SciML for Tackling Challenging Scientific and Engineering Problems: JuliaCon 2025
July, 2025.I had the opportunity to participate in JuliaCon 2025 in Pittsburgh, PA—an incredibly successful gathering of top scientists, including computer scientists, mathematicians, engineers, and physicists. Here are my main takeaways:
- In applications where collecting large datasets is expensive or impractical, purely data-driven solutions often fall short of producing universally applicable models. A powerful remedy to this is SciML, which combines data-driven approaches with mechanistic models grounded in physical laws. One particularly elegant framework in this space is Universal Differential Equations, developed by leading researchers like Dr. Chris Rackauckas and Dr. Alan Edelman. In this approach, physical phenomena are modeled using differential equations that incorporate a "universal approximator"—a parameter-rich model such as a neural network capable of approximating any function. You can read more about it here.
- In practice, SciML demands efficient optimization algorithms, solvers for linear systems, and tools to handle stiffness (i.e., the presence of widely varying timescales in differential equations). Julia's SciML ecosystem excels in all these aspects, abstracting much of the mathematical and implementation complexity away from the user. For instance, the APIs offered by DifferentialEquations.jl allow one to write code that feels remarkably similar to writing math—something engineers are typically comfortable with. Thanks to Julia's efficient JIT compilation and rich numerical libraries, the language is well-suited for automation, control, and real-time applications—including deployment on embedded systems like Raspberry Pi and Arduino controllers.

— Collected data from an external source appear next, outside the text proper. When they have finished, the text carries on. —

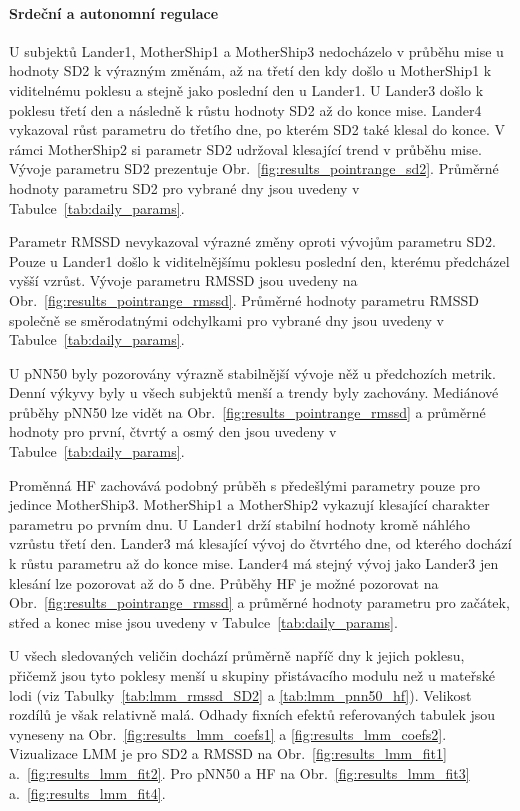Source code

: \paragraph{Srdeční a autonomní regulace}
U subjektů Lander1, MotherShip1 a MotherShip3 nedocházelo v průběhu mise u
hodnoty SD2 k výrazným změnám, až na třetí den kdy došlo u MotherShip1 k
viditelnému poklesu a stejně jako poslední den u Lander1. U Lander3 došlo k
poklesu třetí den a následně k růstu hodnoty SD2 až do konce mise. Lander4
vykazoval růst parametru do třetího dne, po kterém SD2 také klesal do konce. V
rámci MotherShip2 si parametr SD2 udržoval klesající trend v průběhu mise.
Vývoje parametru SD2 prezentuje Obr.~\ref{fig:results_pointrange_sd2}. Průměrné
hodnoty parametru SD2 pro vybrané dny jsou uvedeny v
Tabulce~\ref{tab:daily_params}.

Parametr \gls{RMSSD} nevykazoval výrazné změny oproti vývojům parametru SD2.
Pouze u Lander1 došlo k viditelnějšímu poklesu poslední den, kterému předcházel
vyšší vzrůst. Vývoje parametru RMSSD jsou uvedeny na
Obr.~\ref{fig:results_pointrange_rmssd}. Průměrné hodnoty parametru RMSSD
společně se směrodatnými odchylkami pro vybrané dny jsou uvedeny v
Tabulce~\ref{tab:daily_params}.

U pNN50 byly pozorovány výrazně stabilnější vývoje něž u předchozích metrik.
Denní výkyvy byly u všech subjektů menší a trendy byly zachovány. Mediánové
průběhy pNN50 lze vidět na Obr.~\ref{fig:results_pointrange_rmssd} a průměrné
hodnoty pro první, čtvrtý a osmý den jsou uvedeny v
Tabulce~\ref{tab:daily_params}.

Proměnná HF zachovává podobný průběh s předešlými parametry pouze pro jedince
MotherShip3. MotherShip1 a MotherShip2 vykazují klesající charakter parametru po
prvním dnu. U Lander1 drží stabilní hodnoty kromě náhlého vzrůstu třetí den.
Lander3 má klesající vývoj do čtvrtého dne, od kterého dochází k růstu parametru
až do konce mise. Lander4 má stejný vývoj jako Lander3 jen klesání lze pozorovat
až do 5 dne. Průběhy HF je možné pozorovat na
Obr.~\ref{fig:results_pointrange_rmssd} a průměrné hodnoty parametru pro
začátek, střed a konec mise jsou uvedeny v Tabulce~\ref{tab:daily_params}.

U všech sledovaných veličin dochází průměrně napříč dny k jejich poklesu,
přičemž jsou tyto poklesy menší u skupiny přistávacího modulu než u mateřské
lodi (viz Tabulky~\ref{tab:lmm_rmssd_SD2} a \ref{tab:lmm_pnn50_hf}). Velikost
rozdílů je však relativně malá. Odhady fixních efektů referovaných tabulek jsou
vyneseny na Obr.~\ref{fig:results_lmm_coefs1} a \ref{fig:results_lmm_coefs2}.
Vizualizace \gls{LMM} je pro SD2 a RMSSD na Obr.~\ref{fig:results_lmm_fit1}
a.~\ref{fig:results_lmm_fit2}. Pro pNN50 a HF na Obr.~\ref{fig:results_lmm_fit3}
a.~\ref{fig:results_lmm_fit4}.

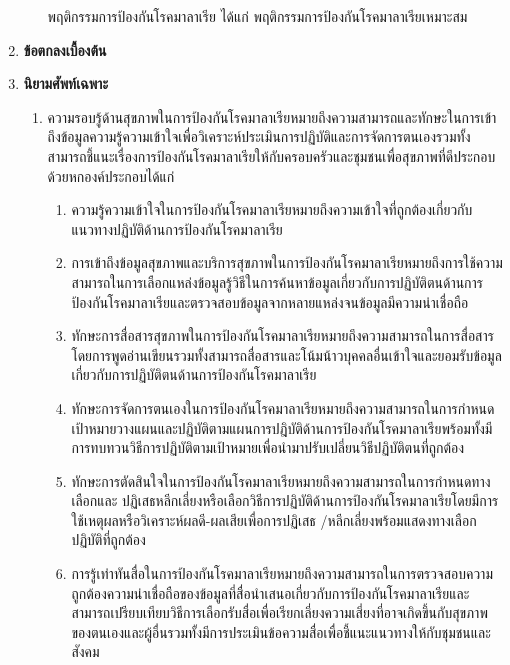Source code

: \begin{titlepage}
\begin{enumerate}
\begin{itemize}
                  พฤติกรรมการป้องกันโรคมาลาเรีย ได้แก่ พฤติกรรมการป้องกันโรคมาลาเรียเหมาะสม
          \end{itemize}

          \item\textbf{ข้อตกลงเบื้องต้น}

          \item\textbf{นิยามศัพท์เฉพาะ}
          \begin{enumerate}
            \item ความรอบรู้ด้านสุขภาพในการป้องกันโรคมาลาเรียหมายถึงความสามารถและทักษะในการเข้าถึงข้อมูลความรู้ความเข้าใจเพื่อวิเคราะห์ประเมินการปฏิบัติและการจัดการตนเองรวมทั้งสามารถชี้แนะเรื่องการป้องกันโรคมาลาเรียให้กับครอบครัวและชุมชนเพื่อสุขภาพที่ดีประกอบด้วยหกองค์ประกอบได้แก่
                  \begin{enumerate}
                    \item ความรู้ความเข้าใจในการป้องกันโรคมาลาเรียหมายถึงความเข้าใจที่ถูกต้องเกี่ยวกับแนวทางปฏิบัติด้านการป้องกันโรคมาลาเรีย
                    \item การเข้าถึงข้อมูลสุขภาพและบริการสุขภาพในการป้องกันโรคมาลาเรียหมายถึงการใช้ความสามารถในการเลือกแหล่งข้อมูลรู้วิธีในการค้นหาข้อมูลเกี่ยวกับการปฏิบัติตนด้านการป้องกันโรคมาลาเรียและตรวจสอบข้อมูลจากหลายแหล่งจนข้อมูลมีความน่าเชื่อถือ
                    \item ทักษะการสื่อสารสุขภาพในการป้องกันโรคมาลาเรียหมายถึงความสามารถในการสื่อสารโดยการพูดอ่านเขียนรวมทั้งสามารถสื่อสารและโน้มน้าวบุคคลอื่นเข้าใจและยอมรับข้อมูลเกี่ยวกับการปฏิบัติตนด้านการป้องกันโรคมาลาเรีย
                    \item ทักษะการจัดการตนเองในการป้องกันโรคมาลาเรียหมายถึงความสามารถในการกำหนดเป้าหมายวางแผนและปฏิบัติตามแผนการปฎิบัติด้านการป้องกันโรคมาลาเรียพร้อมทั้งมีการทบทวนวิธีการปฏิบัติตามเป้าหมายเพื่อนำมาปรับเปลี่ยนวิธีปฏิบัติตนที่ถูกต้อง
                    \item ทักษะการตัดสินใจในการป้องกันโรคมาลาเรียหมายถึงความสามารถในการกำหนดทางเลือกและ ปฏิเสธหลีกเลี่ยงหรือเลือกวิธีการปฏิบัติด้านการป้องกันโรคมาลาเรียโดยมีการใช้เหตุผลหรือวิเคราะห์ผลดี-ผลเสียเพื่อการปฏิเสธ /หลีกเลี่ยงพร้อมแสดงทางเลือกปฏิบัติที่ถูกต้อง
                    \item การรู้เท่าทันสื่อในการป้องกันโรคมาลาเรียหมายถึงความสามารถในการตรวจสอบความถูกต้องความน่าเชื่อถือของข้อมูลที่สื่อนำเสนอเกี่ยวกับการป้องกันโรคมาลาเรียและสามารถเปรียบเทียบวิธีการเลือกรับสื่อเพื่อเรียกเลี่ยงความเสี่ยงที่อาจเกิดขึ้นกับสุขภาพของตนเองและผู้อื่นรวมทั้งมีการประเมินข้อความสื่อเพื่อชี้แนะแนวทางให้กับชุมชนและสังคม
                  \end{enumerate}


\end{enumerate}
\end{enumerate}
\end{titlepage}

- I was particularly impressed by Lux.jl, which not only offers the functionalities I've previously used in PyTorch—such as multi-head attention, recurrent layers, and convolutional layers—but also provides high-level interfaces that make it easy to train deep neural networks. Moreover, its seamless integration with Optimization.jl and NonlinearSolve.jl makes it ideal for building surrogate models and performing parameter optimization—tasks highly relevant to drilling engineering. Stay tuned for future publications in this area!
- Julia is not without its limitations—it still struggles with building standalone executables and has room for improvement in error documentation. That said, the language is rapidly evolving. I still find Python superior for certain tasks like web development and, at least for now, for developing purely data-driven models. Fortunately, Julia and Python can be integrated smoothly via JuliaCall and PyCall, both of which I've used extensively in my research.
SciML is an exciting and rapidly growing field with immense potential. I believe it offers significant research opportunities in my area, particularly in real-time risk assessment and in modeling unknown parameters in complex systems—such as the friction factor in torque-and-drag models.